Then shall all the tribes of the earth mourn. (Compare Zechariah 12:10, Zechariah 12:12 Revelation 1:7) Not simply the Jews shall mourn, but all men. This may have been true in some partial sense at the destruction of Jerusalem. Is it not probable that many Jews who had heard the apostles preach, or who had read the Gospel of Matt., did then remember the rejected Jesus, how he predicted all this calamity and ruin, how they voluntarily assumed the guilt of his blood, (Matthew 27:25) and did mourn bitterly? But the prediction will doubtless be completely fulfilled at the second coming of Christ. Coming in the clouds of heaven, etc. (Compare Matthew 16:27) Com. Ver. obscures the variation of this expression in different passages. The Greek has ‘on the clouds’ here, Matthew 26:64 Revelation 14:14-16; ‘in clouds’; (Mark 13:26 Luke 21:27) ‘with the clouds’ (Mark 14:62 Revelation 1:7 Daniel 7:13) [Broadus, 1886]
31 And he shall send his angels with a great sound of a trumpet, and they shall gather together his elect from the four winds, from one end of heaven to the other.

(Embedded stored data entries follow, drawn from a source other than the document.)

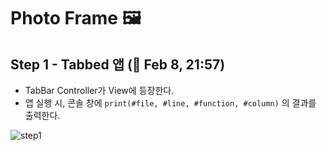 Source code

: # Photo Frame 🖼
## Step 1 - Tabbed 앱 (🎉 Feb 8, 21:57)

- TabBar Controller가 View에 등장한다.
- 앱 실행 시, 콘솔 창에 `print(#file, #line, #function, #column)` 의 결과를 출력한다.

![step1](https://user-images.githubusercontent.com/72188416/107200595-40efbc80-6a3b-11eb-9d9c-22c2d22e145f.png)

Send his angels (see on “Matthew 13:41”.), A great sound of a trumpet. With a trumpet of great sound (Rev. Ver., margin), i. e., with a loud-sounding trumpet (Buttm.), is the natural translation of the most probable text.[1] It might possibly be translated as in Com. and Rev. Ver., but not naturally, for so the word rendered trumpet would have in the Greek an emphatic position without any discernible reason (Weiss). The image is drawn from a herald sounding a loud trumpet to announce the approach of a monarch, or of his representatives, and to assemble the people that they may hear his commands. From this saying Paul probably derived the expressions of 1 Corinthians 15:52. And they shall gather together his elect, etc. Notice how often this term ‘the elect’ is used (Matthew 24:22, Matthew 24:24, Matthew 24:31), and so Mark in each case. (Comp, above, Matthew 22:14) From the four winds, a common designation of what we now call the four points of the compass. From one end of heaven to the other, a phrase drawn from the old conception of the earth as an oblong plain, bounded at each end by the sky, the horizon. Such familiar phrases are used in Scripture as they are among us, without becoming responsible for the conformity of the conception they involve to the physical fact. The meaning is that the elect will be gathered from every part of the earth in which they are found.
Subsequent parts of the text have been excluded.